Le Sénégal accélère sa marche vers la souveraineté alimentaire. Samedi à Saint-Louis, le ministre de l’Agriculture, de la Souveraineté alimentaire et de l’Élevage, Dr Mabouba Diagne, a donné le coup d’envoi de la campagne de la Saison sèche chaude (SSC) 2026 dans la Vallée du fleuve Sénégal.
Dans un contexte mondial marqué par les crises climatiques, sanitaires et géopolitiques, le gouvernement place la riziculture au cœur de la Vision Sénégal 2050. L’objectif affiché reste clair : réduire la dépendance aux importations et sécuriser durablement l’alimentation des populations.
Zone stratégique, la Vallée du fleuve Sénégal concentre d’importants investissements publics et privés. Elle constitue le socle du contrat-programme Riz 2025-2030, dont la première campagne démarre avec la SSC 2026, afin de moderniser la chaîne de valeur rizicole, de la production à la commercialisation.
Malgré les progrès, le Sénégal importe encore plus d’un million de tonnes de riz blanc par an, une situation jugée coûteuse et risquée par les autorités.
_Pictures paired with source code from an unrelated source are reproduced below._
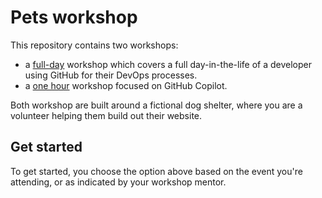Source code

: # Pets workshop

This repository contains two workshops:

- a [full-day](./full-day/README.md) workshop which covers a full day-in-the-life of a developer using GitHub for their DevOps processes.
- a [one hour](./1-hour/README.md) workshop focused on GitHub Copilot.

Both workshop are built around a fictional dog shelter, where you are a volunteer helping them build out their website.

## Get started

To get started, you choose the option above based on the event you're attending, or as indicated by your workshop mentor.
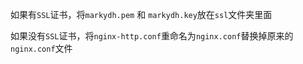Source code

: 

如果有`SSL`证书，将`markydh.pem` 和 `markydh.key`放在`ssl`文件夹里面

如果没有`SSL`证书，将`nginx-http.conf`重命名为`nginx.conf`替换掉原来的`nginx.conf`文件
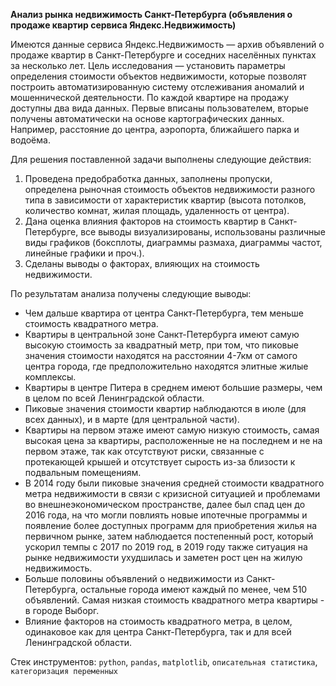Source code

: **Анализ рынка недвижимость Санкт-Петербурга (объявления о продаже квартир сервиса Яндекс.Недвижимость)**

Имеются данные сервиса Яндекс.Недвижимость — архив объявлений о продаже квартир в Санкт-Петербурге и соседних населённых пунктах за несколько лет. Цель исследования — установить параметры определения стоимости объектов недвижимости, которые позволят построить автоматизированную систему отслеживания аномалий и мошеннической деятельности. По каждой квартире на продажу доступны два вида данных. Первые вписаны пользователем, вторые получены автоматически на основе картографических данных. Например, расстояние до центра, аэропорта, ближайшего парка и водоёма.

Для решения поставленной задачи выполнены следующие действия:
1. Проведена предобработка данных, заполнены пропуски, определена рыночная стоимость объектов недвижимости разного типа в зависимости от характеристик квартир (высота потолков, количество комнат, жилая площадь, удаленность от центра). 
2. Дана оценка влияния факторов на стоимость квартир в Санкт-Петербурге, все выводы визуализированы, использованы различные виды графиков (боксплоты, диаграммы размаха, диаграммы частот, линейные графики и проч.). 
3. Сделаны выводы о факторах, влияющих на стоимость недвижимости.

По результатам анализа получены следующие выводы:

- Чем дальше квартира от центра Санкт-Петербурга, тем меньше стоимость квадратного метра.
- Квартиры в центральной зоне Санкт-Петербурга имеют самую высокую стоимость за квадратный метр, при том, что пиковые значения стоимости находятся на расстоянии 4-7км от самого центра города, где предположительно находятся элитные жилые комплексы.
- Квартиры в центре Питера в среднем имеют большие размеры, чем в целом по всей Ленинградской области.
- Пиковые значения стоимости квартир наблюдаются в июле (для всех данных), и в марте (для центральной части).
- Квартиры на первом этаже имеют самую низкую стоимость, самая высокая цена за квартиры, расположенные не на последнем и не на первом этаже, так как отсутствуют риски, связанные с протекающей крышей и отсутствует сырость из-за близости к подвальным помещениям.
- В 2014 году были пиковые значения средней стоимости квадратного метра недвижимости в связи с кризисной ситуацией и проблемами во внешнеэкономическом пространстве, далее был спад цен до 2016 года, на что могли повлиять новые ипотечные программы и появление более доступных программ для приобретения жилья на первичном рынке, затем наблюдается постепенный рост, который ускорил темпы с 2017 по 2019 год, в 2019 году также ситуация на рынке недвижимости ухудшилась и заметен рост цен на жилую недвижимость.
- Больше половины объявлений о недвижимости из Санкт-Петербурга, остальные города имеют каждый по менее, чем 510 объявлений. Самая низкая стоимость квадратного метра квартиры - в городе Выборг.
- Влияние факторов на стоимость квадратного метра, в целом, одинаковое как для центра Санкт-Петербурга, так и для всей Ленинградской области.

Стек инструментов: `python`, `pandas`, `matplotlib`, `описательная статистика`, `категоризация переменных`
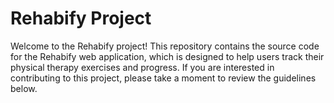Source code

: # Rehabify Project

Welcome to the Rehabify project! This repository contains the source code for the Rehabify web application, which is designed to help users track their physical therapy exercises and progress. If you are interested in contributing to this project, please take a moment to review the guidelines below.

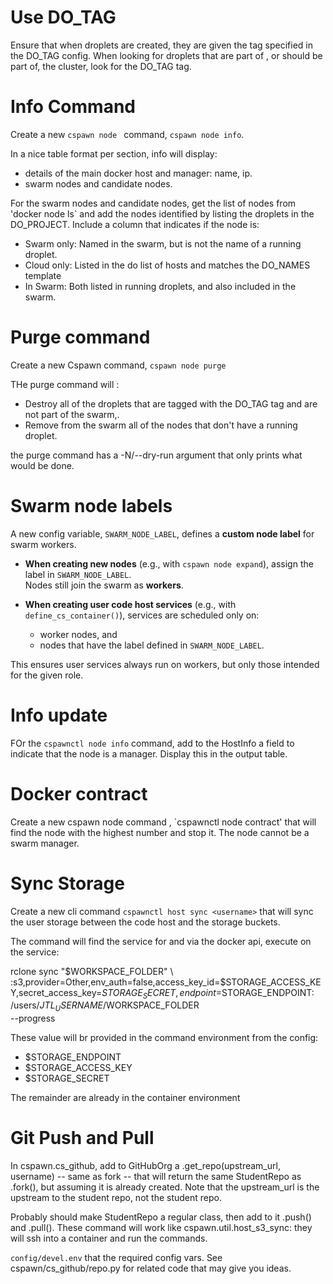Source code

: 
# Use DO_TAG

Ensure that when droplets are created, they are given the tag specified in the
DO_TAG config. When looking for droplets that are part of , or should be part
of, the cluster, look for the DO_TAG tag. 

# Info Command

Create a new `cspawn node ` command, `cspawn node info`. 

In a nice table format per section, info will display: 

- details of the main docker host and manager: name, ip. 
- swarm nodes and candidate nodes. 

For the swarm nodes and candidate nodes, get the list of nodes from 'docker node ls` and add the nodes identified by listing the droplets in the DO_PROJECT. Include a column that indicates if the node is:

- Swarm only: Named in the swarm, but is not the name of a running droplet. 
- Cloud only: Listed in the do list of hosts and matches the DO_NAMES template 
- In Swarm: Both listed in running droplets, and also included in the swarm. 


# Purge command

Create a new Cspawn command, `cspawn node purge`

THe purge command will :

* Destroy all of the droplets that are tagged with the DO_TAG tag and are not
part of the swarm,.
* Remove from the swarm all of the nodes that don't have a running droplet. 

the purge command has a -N/--dry-run argument that only prints what would be done. 

# Swarm node labels

A new config variable, `SWARM_NODE_LABEL`, defines a **custom node label** for swarm workers.  

- **When creating new nodes** (e.g., with `cspawn node expand`), assign the label in `SWARM_NODE_LABEL`.  
  Nodes still join the swarm as **workers**.  

- **When creating user code host services** (e.g., with `define_cs_container()`), services are scheduled only on:  
  - worker nodes, and  
  - nodes that have the label defined in `SWARM_NODE_LABEL`.  

This ensures user services always run on workers, but only those intended for the given role.

# Info update

FOr the `cspawnctl node info` command, add to the HostInfo a field to indicate that the node is a manager. Display
this in the output table. 


# Docker contract

Create a new cspawn node command , `cspawnctl node contract' that will find the
node with the highest number and stop it. The node cannot be a swarm manager. 


# Sync Storage 

Create a new cli command `cspawnctl host sync <username>` that will sync the
user storage between the code host and the storage buckets. 

The command will find the service for <username> and via the docker api, 
execute on the service: 

rclone sync "$WORKSPACE_FOLDER" \
  :s3,provider=Other,env_auth=false,access_key_id=$STORAGE_ACCESS_KEY,secret_access_key=$STORAGE_SECRET,endpoint=$STORAGE_ENDPOINT:\
  /users/$JTL_USERNAME/$WORKSPACE_FOLDER \
  --progress


These value will br provided in the command environment from the config: 

- $STORAGE_ENDPOINT
- $STORAGE_ACCESS_KEY
- $STORAGE_SECRET

The remainder are already in the container environment


# Git Push and Pull 

In cspawn.cs_github, add  to GitHubOrg a .get_repo(upstream_url, username)  --
same as fork -- that will return the same StudentRepo as .fork(), but assuming
it is already created. Note that the upstream_url is the upstream to the student
repo, not the student repo. 

Probably should make StudentRepo a regular class, then add to it .push() and
.pull(). These command will work like cspawn.util.host_s3_sync: they will  ssh
into a container and run the commands. 

`config/devel.env` that the required config vars. See cspawn/cs_github/repo.py for
related code that may give you ideas. 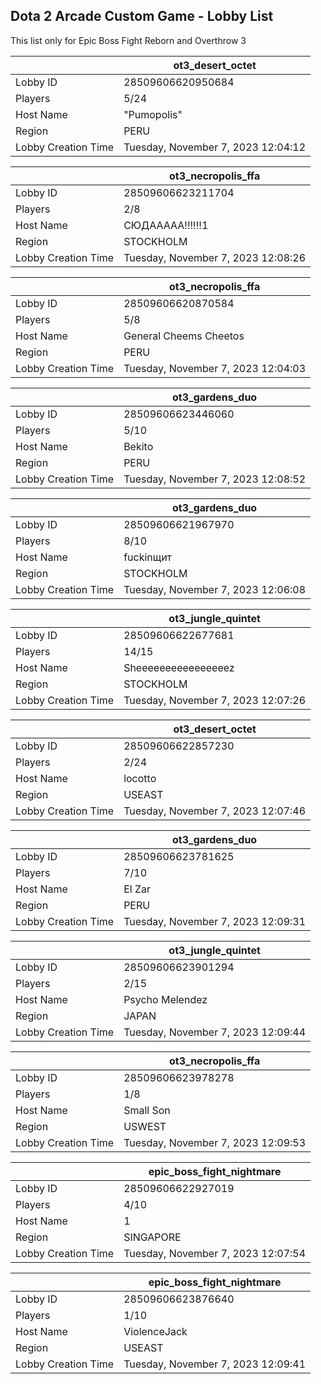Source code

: ## Dota 2 Arcade Custom Game - Lobby List

This list only for Epic Boss Fight Reborn and Overthrow 3

|  | ot3_desert_octet |
| ------ | ------ |
| Lobby ID | 28509606620950684 |
| Players | 5/24 |
| Host Name | "Pumopolis" |
| Region | PERU |
| Lobby Creation Time | Tuesday, November 7, 2023 12:04:12 |


|  | ot3_necropolis_ffa |
| ------ | ------ |
| Lobby ID | 28509606623211704 |
| Players | 2/8 |
| Host Name | СЮДААААА!!!!!!1 |
| Region | STOCKHOLM |
| Lobby Creation Time | Tuesday, November 7, 2023 12:08:26 |


|  | ot3_necropolis_ffa |
| ------ | ------ |
| Lobby ID | 28509606620870584 |
| Players | 5/8 |
| Host Name | General Cheems Cheetos |
| Region | PERU |
| Lobby Creation Time | Tuesday, November 7, 2023 12:04:03 |


|  | ot3_gardens_duo |
| ------ | ------ |
| Lobby ID | 28509606623446060 |
| Players | 5/10 |
| Host Name | Bekito |
| Region | PERU |
| Lobby Creation Time | Tuesday, November 7, 2023 12:08:52 |


|  | ot3_gardens_duo |
| ------ | ------ |
| Lobby ID | 28509606621967970 |
| Players | 8/10 |
| Host Name | fuckinщит |
| Region | STOCKHOLM |
| Lobby Creation Time | Tuesday, November 7, 2023 12:06:08 |


|  | ot3_jungle_quintet |
| ------ | ------ |
| Lobby ID | 28509606622677681 |
| Players | 14/15 |
| Host Name | Sheeeeeeeeeeeeeeeez |
| Region | STOCKHOLM |
| Lobby Creation Time | Tuesday, November 7, 2023 12:07:26 |


|  | ot3_desert_octet |
| ------ | ------ |
| Lobby ID | 28509606622857230 |
| Players | 2/24 |
| Host Name | locotto |
| Region | USEAST |
| Lobby Creation Time | Tuesday, November 7, 2023 12:07:46 |


|  | ot3_gardens_duo |
| ------ | ------ |
| Lobby ID | 28509606623781625 |
| Players | 7/10 |
| Host Name | El Zar |
| Region | PERU |
| Lobby Creation Time | Tuesday, November 7, 2023 12:09:31 |


|  | ot3_jungle_quintet |
| ------ | ------ |
| Lobby ID | 28509606623901294 |
| Players | 2/15 |
| Host Name | Psycho Melendez |
| Region | JAPAN |
| Lobby Creation Time | Tuesday, November 7, 2023 12:09:44 |


|  | ot3_necropolis_ffa |
| ------ | ------ |
| Lobby ID | 28509606623978278 |
| Players | 1/8 |
| Host Name | Small Son |
| Region | USWEST |
| Lobby Creation Time | Tuesday, November 7, 2023 12:09:53 |


|  | epic_boss_fight_nightmare |
| ------ | ------ |
| Lobby ID | 28509606622927019 |
| Players | 4/10 |
| Host Name | 1 |
| Region | SINGAPORE |
| Lobby Creation Time | Tuesday, November 7, 2023 12:07:54 |


|  | epic_boss_fight_nightmare |
| ------ | ------ |
| Lobby ID | 28509606623876640 |
| Players | 1/10 |
| Host Name | ViolenceJack |
| Region | USEAST |
| Lobby Creation Time | Tuesday, November 7, 2023 12:09:41 |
Pour y remédier, l’État mise sur une approche intégrée, structurée et durable, portée par le contrat-programme Riz 2026-2030 signé entre le MASAE et le CIRIZ.
Autre enjeu clé : l’écoulement du riz local. Le protocole d’accord signé en novembre 2025 entre les acteurs de la filière, les importateurs, la SAED et le ministère du Commerce vise à sécuriser la commercialisation de la production nationale.
« L’heure est à l’action concertée », a insisté Dr Mabouba Diagne, appelant l’ensemble des acteurs à s’engager pour la réussite de cette campagne, présentée comme un tournant décisif pour l’autosuffisance en riz et la transformation agricole du Sénégal.